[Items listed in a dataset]

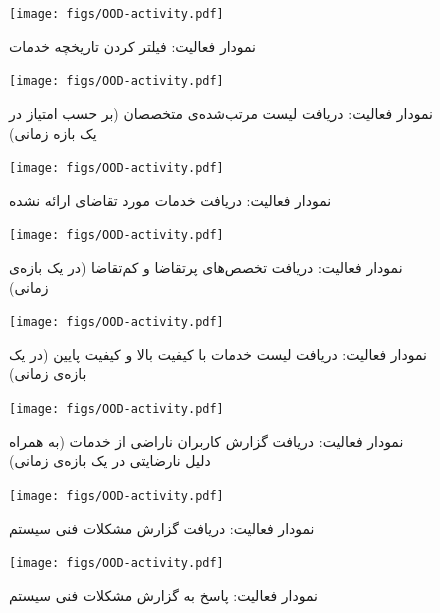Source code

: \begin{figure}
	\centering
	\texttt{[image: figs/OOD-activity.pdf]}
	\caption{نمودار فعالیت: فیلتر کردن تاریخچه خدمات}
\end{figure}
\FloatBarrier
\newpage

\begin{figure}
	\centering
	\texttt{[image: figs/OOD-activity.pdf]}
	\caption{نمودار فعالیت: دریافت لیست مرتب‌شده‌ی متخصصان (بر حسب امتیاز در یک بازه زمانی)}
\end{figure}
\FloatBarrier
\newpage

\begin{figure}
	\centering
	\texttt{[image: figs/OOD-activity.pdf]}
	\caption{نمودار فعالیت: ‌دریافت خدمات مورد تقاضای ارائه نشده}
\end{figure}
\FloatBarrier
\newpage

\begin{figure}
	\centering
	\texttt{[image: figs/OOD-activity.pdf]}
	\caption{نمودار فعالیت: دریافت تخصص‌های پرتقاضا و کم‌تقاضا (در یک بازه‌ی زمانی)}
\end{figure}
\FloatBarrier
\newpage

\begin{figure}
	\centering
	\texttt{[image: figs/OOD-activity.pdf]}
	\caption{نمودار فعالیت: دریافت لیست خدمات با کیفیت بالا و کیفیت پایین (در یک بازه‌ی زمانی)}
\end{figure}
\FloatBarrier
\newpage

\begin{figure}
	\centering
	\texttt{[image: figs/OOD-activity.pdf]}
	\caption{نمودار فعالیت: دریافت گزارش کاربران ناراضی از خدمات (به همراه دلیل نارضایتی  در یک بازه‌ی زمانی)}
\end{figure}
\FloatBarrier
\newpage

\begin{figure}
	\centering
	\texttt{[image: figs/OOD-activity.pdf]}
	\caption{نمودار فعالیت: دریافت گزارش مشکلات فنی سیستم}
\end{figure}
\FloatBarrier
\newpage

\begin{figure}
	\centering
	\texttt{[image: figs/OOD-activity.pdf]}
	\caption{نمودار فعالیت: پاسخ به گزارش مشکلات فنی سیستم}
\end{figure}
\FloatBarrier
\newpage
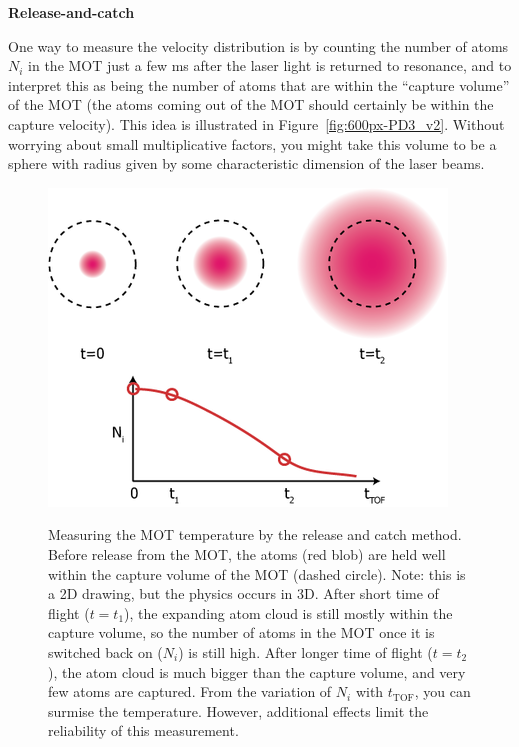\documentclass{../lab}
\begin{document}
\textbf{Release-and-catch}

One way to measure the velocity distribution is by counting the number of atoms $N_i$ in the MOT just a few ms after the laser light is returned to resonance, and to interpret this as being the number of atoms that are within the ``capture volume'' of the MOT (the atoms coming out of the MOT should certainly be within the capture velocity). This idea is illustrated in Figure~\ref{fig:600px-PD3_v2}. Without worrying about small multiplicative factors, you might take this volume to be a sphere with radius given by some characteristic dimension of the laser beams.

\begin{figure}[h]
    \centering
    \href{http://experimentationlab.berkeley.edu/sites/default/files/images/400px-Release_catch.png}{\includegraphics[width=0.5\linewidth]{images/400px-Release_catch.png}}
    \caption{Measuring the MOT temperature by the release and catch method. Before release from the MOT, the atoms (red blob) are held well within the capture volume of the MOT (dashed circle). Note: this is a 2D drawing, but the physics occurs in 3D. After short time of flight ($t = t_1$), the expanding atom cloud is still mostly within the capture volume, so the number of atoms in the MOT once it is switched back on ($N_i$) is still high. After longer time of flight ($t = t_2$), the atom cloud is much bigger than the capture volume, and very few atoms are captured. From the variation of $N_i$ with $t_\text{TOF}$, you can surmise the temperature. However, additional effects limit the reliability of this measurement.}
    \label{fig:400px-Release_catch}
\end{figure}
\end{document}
---
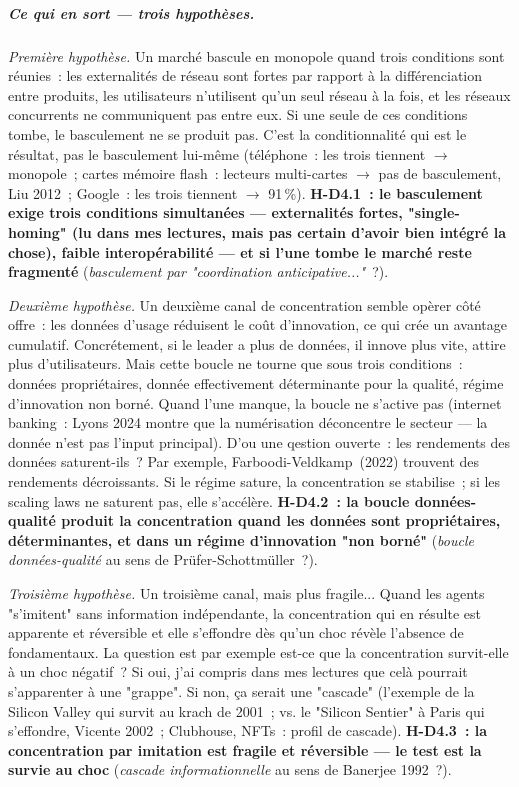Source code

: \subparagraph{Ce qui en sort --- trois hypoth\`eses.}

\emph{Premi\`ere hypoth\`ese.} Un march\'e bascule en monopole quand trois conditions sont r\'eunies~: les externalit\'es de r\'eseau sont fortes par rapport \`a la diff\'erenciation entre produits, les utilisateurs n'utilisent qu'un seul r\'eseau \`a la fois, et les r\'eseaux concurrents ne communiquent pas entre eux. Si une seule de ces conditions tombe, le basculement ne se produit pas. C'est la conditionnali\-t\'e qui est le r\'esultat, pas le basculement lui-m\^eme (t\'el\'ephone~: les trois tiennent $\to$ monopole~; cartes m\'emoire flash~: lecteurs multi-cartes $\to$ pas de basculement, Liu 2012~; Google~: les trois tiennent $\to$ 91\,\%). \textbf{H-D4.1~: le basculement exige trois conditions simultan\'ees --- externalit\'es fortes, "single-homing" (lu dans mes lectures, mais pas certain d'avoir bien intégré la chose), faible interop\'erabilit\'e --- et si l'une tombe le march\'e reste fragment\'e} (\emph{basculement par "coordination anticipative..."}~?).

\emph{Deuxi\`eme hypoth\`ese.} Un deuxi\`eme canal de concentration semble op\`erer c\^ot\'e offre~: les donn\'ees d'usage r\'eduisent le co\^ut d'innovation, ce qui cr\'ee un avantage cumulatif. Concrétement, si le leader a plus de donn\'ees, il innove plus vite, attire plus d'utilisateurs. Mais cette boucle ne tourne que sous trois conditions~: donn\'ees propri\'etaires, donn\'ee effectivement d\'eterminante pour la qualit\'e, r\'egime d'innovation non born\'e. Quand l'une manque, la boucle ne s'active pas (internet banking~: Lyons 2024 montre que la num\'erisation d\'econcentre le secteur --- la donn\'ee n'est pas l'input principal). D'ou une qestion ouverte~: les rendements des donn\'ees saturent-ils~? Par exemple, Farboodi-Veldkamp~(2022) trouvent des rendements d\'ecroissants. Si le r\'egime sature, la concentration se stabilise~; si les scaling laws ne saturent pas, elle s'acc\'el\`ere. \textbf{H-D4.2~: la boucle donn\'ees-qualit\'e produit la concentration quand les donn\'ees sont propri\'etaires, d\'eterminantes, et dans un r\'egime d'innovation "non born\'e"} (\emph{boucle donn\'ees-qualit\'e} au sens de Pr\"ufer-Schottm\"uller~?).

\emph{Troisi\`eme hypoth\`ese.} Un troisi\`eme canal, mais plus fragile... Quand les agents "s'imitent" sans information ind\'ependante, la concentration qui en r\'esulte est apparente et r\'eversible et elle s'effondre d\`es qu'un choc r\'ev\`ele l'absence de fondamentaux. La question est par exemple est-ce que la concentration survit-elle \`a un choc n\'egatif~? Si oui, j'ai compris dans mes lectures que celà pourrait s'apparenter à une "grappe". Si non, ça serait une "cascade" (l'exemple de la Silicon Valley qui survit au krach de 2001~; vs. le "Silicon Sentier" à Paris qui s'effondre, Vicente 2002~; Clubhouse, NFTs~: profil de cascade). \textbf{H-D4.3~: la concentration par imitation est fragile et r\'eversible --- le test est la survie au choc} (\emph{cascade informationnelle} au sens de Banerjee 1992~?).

● Your assignment
If the string "گزارش" appears in a line of the entries, report the line.

● Finished task
	\caption{نمودار فعالیت: دریافت گزارش کاربران ناراضی از خدمات (به همراه دلیل نارضایتی  در یک بازه‌ی زمانی)}
	\caption{نمودار فعالیت: دریافت گزارش مشکلات فنی سیستم}
	\caption{نمودار فعالیت: پاسخ به گزارش مشکلات فنی سیستم}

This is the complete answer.